By: Raine Kuch
The Western Michigan University Office for Sustainability has selected a permaculture project, part of the 2019 study abroad program to Guatemala, as a recipient of a sustainability grant.
Dr. Lee Penyak, director of Study Abroad, and Marshall Kim, a Study Abroad peer adviser, applied for the $1,750 sustainability grant titled, "Sustaining Natural Ecosystems: A WMU Service-Learning Project Abroad."
The study abroad program, "Health and Permaculture in Guatemala," is led by Dr. Jennifer Harrison, a WMU professor of social work, during the University's spring break. It explores the interplay among permaculture, sustainability and health care in Guatemala. Approaching the fifth year of the program, "Health and Permaculture in Guatemala," works closely with two organizations that promote sustainability in local communities: "Mesoamerican Permaculture Institute" and "Mayan Families."

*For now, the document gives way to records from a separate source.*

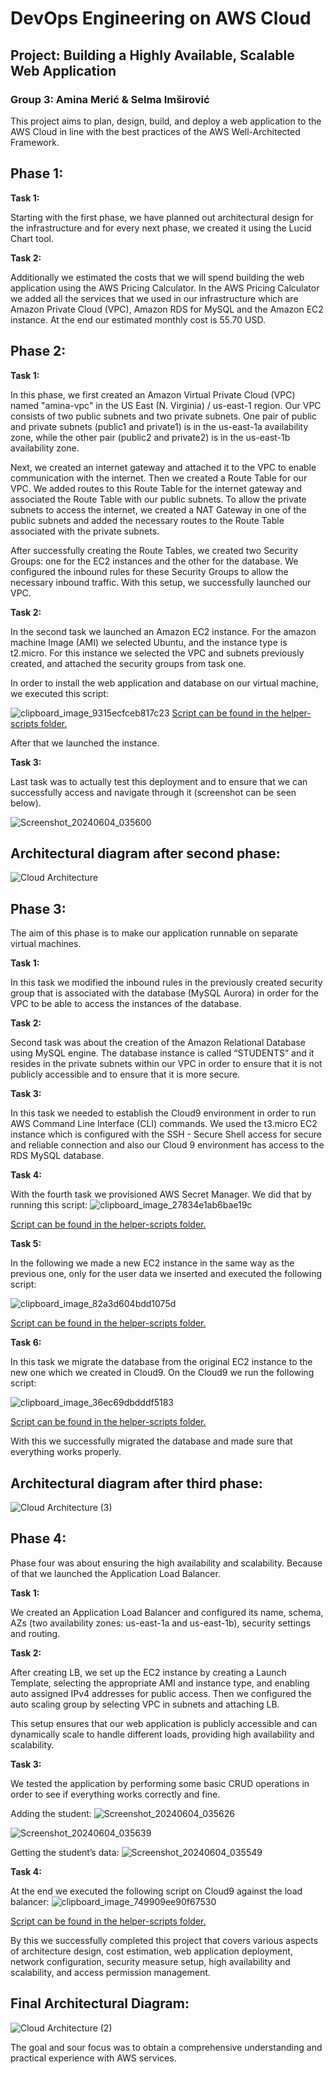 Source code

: # DevOps Engineering on AWS Cloud

## Project: Building a Highly Available, Scalable Web Application
### Group 3: Amina Merić & Selma Imširović

This project aims to plan, design, build, and deploy a web application to the AWS Cloud in line with the best practices of the AWS Well-Architected Framework.

## Phase 1:

**Task 1:**

Starting with the first phase, we have planned out architectural design for the infrastructure and for every next phase, we created it using the Lucid Chart tool.

**Task 2:**

Additionally we estimated the costs that we will spend building the web application using the AWS Pricing Calculator. In the AWS Pricing Calculator we added all the services that we used in our infrastructure which are Amazon Private Cloud (VPC), Amazon RDS for MySQL and the Amazon EC2 instance. At the end our estimated monthly cost is 55.70 USD.

## Phase 2:

**Task 1:**

In this phase, we first created an Amazon Virtual Private Cloud (VPC) named "amina-vpc" in the US East (N. Virginia) / us-east-1 region. Our VPC consists of two public subnets and two private subnets. One pair of public and private subnets (public1 and private1) is in the us-east-1a availability zone, while the other pair (public2 and private2) is in the us-east-1b availability zone.

Next, we created an internet gateway and attached it to the VPC to enable communication with the internet. Then we created a Route Table for our VPC. We added routes to this Route Table for the internet gateway and associated the Route Table with our public subnets. To allow the private subnets to access the internet, we created a NAT Gateway in one of the public subnets and added the necessary routes to the Route Table associated with the private subnets.

After successfully creating the Route Tables, we created two Security Groups: one for the EC2 instances and the other for the database. We configured the inbound rules for these Security Groups to allow the necessary inbound traffic. With this setup, we successfully launched our VPC.

**Task 2:**

In the second task we launched an Amazon EC2 instance. For the amazon machine Image (AMI) we selected Ubuntu, and the instance type is t2.micro. For this instance we selected the VPC and subnets previously created, and attached the security groups from task one. 

In order to install the web application and database on our virtual machine, we executed this script:

![clipboard_image_9315ecfceb817c23](https://github.com/aminameric/devops-engineering-on-aws-cloud-group-3/assets/116023819/2eb465bd-7033-4e86-8ce2-8c39a3ec06b3)
[Script can be found in the helper-scripts folder.](https://github.com/aminameric/devops-engineering-on-aws-cloud-group-3/blob/main/helper-scripts/UserdataScript-phase-2.sh)

After that we launched the instance. 

**Task 3:**

Last task was to actually test this deployment and to ensure that we can successfully access and navigate through it (screenshot can be seen below).

![Screenshot_20240604_035600](https://github.com/aminameric/devops-engineering-on-aws-cloud-group-3/assets/116023819/526bfb11-7076-471f-bcc9-1c9bac3db051)

## Architectural diagram after second phase:
![Cloud Architecture](https://github.com/aminameric/devops-engineering-on-aws-cloud-group-3/assets/116023819/02b98b5b-e5f3-4460-a311-36fda9e2046f)

## Phase 3:

The aim of this phase is to make our application runnable on separate virtual machines.

**Task 1:**

In this task we modified the inbound rules in the previously created security group that is associated with the database (MySQL Aurora) in order for the VPC to be able to access the instances of the database. 

**Task 2:**

Second task was about the creation of the Amazon Relational Database using MySQL engine. The database instance is called “STUDENTS” and it resides in the private subnets within our VPC in order to ensure that it is not publicly accessible and to ensure that it is more secure. 

**Task 3:**

In this task we needed to establish the Cloud9 environment in order to run AWS Command Line Interface (CLI) commands. We used the t3.micro EC2 instance which is configured with the SSH - Secure Shell access for secure and reliable connection and also our Cloud 9 environment has access to the RDS MySQL database.

**Task 4:**

With the fourth task we provisioned AWS Secret Manager. We did that by running this script: 
![clipboard_image_27834e1ab6bae19c](https://github.com/aminameric/devops-engineering-on-aws-cloud-group-3/assets/116023819/1a5edcba-9b47-4dd0-b391-67fb27562be6)

[Script can be found in the helper-scripts folder.](https://github.com/aminameric/devops-engineering-on-aws-cloud-group-3/blob/main/helper-scripts/cloud9-scripts.yml)

**Task 5:**

In the following we made a new EC2 instance in the same way as the previous one, only for the user data we inserted and executed the following script:

![clipboard_image_82a3d604bdd1075d](https://github.com/aminameric/devops-engineering-on-aws-cloud-group-3/assets/116023819/04947ac0-a97d-4ea6-9485-00970a58516e)

[Script can be found in the helper-scripts folder.](https://github.com/aminameric/devops-engineering-on-aws-cloud-group-3/blob/main/helper-scripts/UserdataScript-phase-3.sh)

**Task 6:**

In this task we migrate the database from the original EC2 instance to the new one which we created in Cloud9. On the Cloud9 we run the following script:

![clipboard_image_36ec69dbdddf5183](https://github.com/aminameric/devops-engineering-on-aws-cloud-group-3/assets/116023819/3ac6d8eb-46bd-48ae-9c76-479a429203c6)

[Script can be found in the helper-scripts folder.](https://github.com/aminameric/devops-engineering-on-aws-cloud-group-3/blob/main/helper-scripts/cloud9-scripts.yml)

With this we successfully migrated the database and made sure that everything works properly.

## Architectural diagram after third phase:

![Cloud Architecture (3)](https://github.com/aminameric/devops-engineering-on-aws-cloud-group-3/assets/116023819/e935354b-5b5a-435f-8564-58ad2f63d926)

## Phase 4:

Phase four was about ensuring the high availability and scalability. Because of that we launched the Application Load Balancer.

**Task 1:**

We created an Application Load Balancer and configured its name, schema, AZs (two availability zones: us-east-1a and us-east-1b), security settings and routing. 

**Task 2:**

After creating LB, we set up the EC2 instance by creating a Launch Template, selecting the appropriate AMI and instance type, and enabling auto assigned IPv4 addresses for public access. Then we configured the auto scaling group by selecting VPC in subnets and attaching LB.

This setup ensures that our web application is publicly accessible and can dynamically scale to handle different loads, providing high availability and scalability.

**Task 3:**

We tested the application by performing some basic CRUD operations in order to see if everything works correctly and fine.

Adding the student:
![Screenshot_20240604_035626](https://github.com/aminameric/devops-engineering-on-aws-cloud-group-3/assets/116023819/be470751-398f-4c8e-91c7-fabcf2a5275f)

![Screenshot_20240604_035639](https://github.com/aminameric/devops-engineering-on-aws-cloud-group-3/assets/116023819/ac8a5252-9451-4fb2-9193-a2460672e16e)

Getting the student’s data:
![Screenshot_20240604_035549](https://github.com/aminameric/devops-engineering-on-aws-cloud-group-3/assets/116023819/7a5bea49-975b-45d1-ac22-ed0268eeccab)

**Task 4:**

At the end we executed the following script on Cloud9 against the load balancer:
![clipboard_image_749909ee90f67530](https://github.com/aminameric/devops-engineering-on-aws-cloud-group-3/assets/116023819/afb9cbc7-f1f7-4da5-a209-b535a0e7a42a)

[Script can be found in the helper-scripts folder.](https://github.com/aminameric/devops-engineering-on-aws-cloud-group-3/blob/main/helper-scripts/cloud9-scripts.yml)

By this we successfully completed this project that covers various aspects of architecture design, cost estimation, web application deployment, network configuration, security measure setup, high availability and scalability, and access permission management.

## Final Architectural Diagram:
![Cloud Architecture (2)](https://github.com/aminameric/devops-engineering-on-aws-cloud-group-3/assets/116023819/8b516a98-f9cf-499f-8f3c-3da98115ab51)

The goal and sour focus was to obtain a comprehensive understanding and practical experience with AWS services.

"It is beneficial to learn about sustainability outside of the United States, to compare and contrast our understanding of sustainability with that of other cultures," Penyak said.
As part of the sustainability grant, WMU study abroad participants will work to raise up communities, contribute to health and wellness for families and learn about sustainable agriculture and education practices. Students will work on projects for Guatemalan communities such as: lasagna composting, seed banks, water filtration, ancient grain products and a medicinal herb garden.
"I think its important for students to be able to travel and bring their experiences back to Michigan," said Marshall Kim.
Students participating in the service project will give a public presentation following their travel. Selected students will also meet with the Office for Sustainability to discuss ecological gardening techniques. Findings may be applied to the WMU Gibbs House site, a permaculture research and demonstration site for students to implement their sustainable design solutions and projects.
The WMU Office for Sustainability funded six sustainability grants this fall. The Office for Sustainability rewards grants each year to support students and faculty promoting a campus culture of sustainability. Western Michigan University sets aside $75,000 annually to support student research and project grants.
"We want grant proposals that will change something about this university for the better," said Justin Gish, project manager for the WMU Office for Sustainability.
Sustainability grant allocations are decided by a student body on campus known as the Student Sustainability Grant Allocations Committee, comprised of nine undergraduate and two graduate students.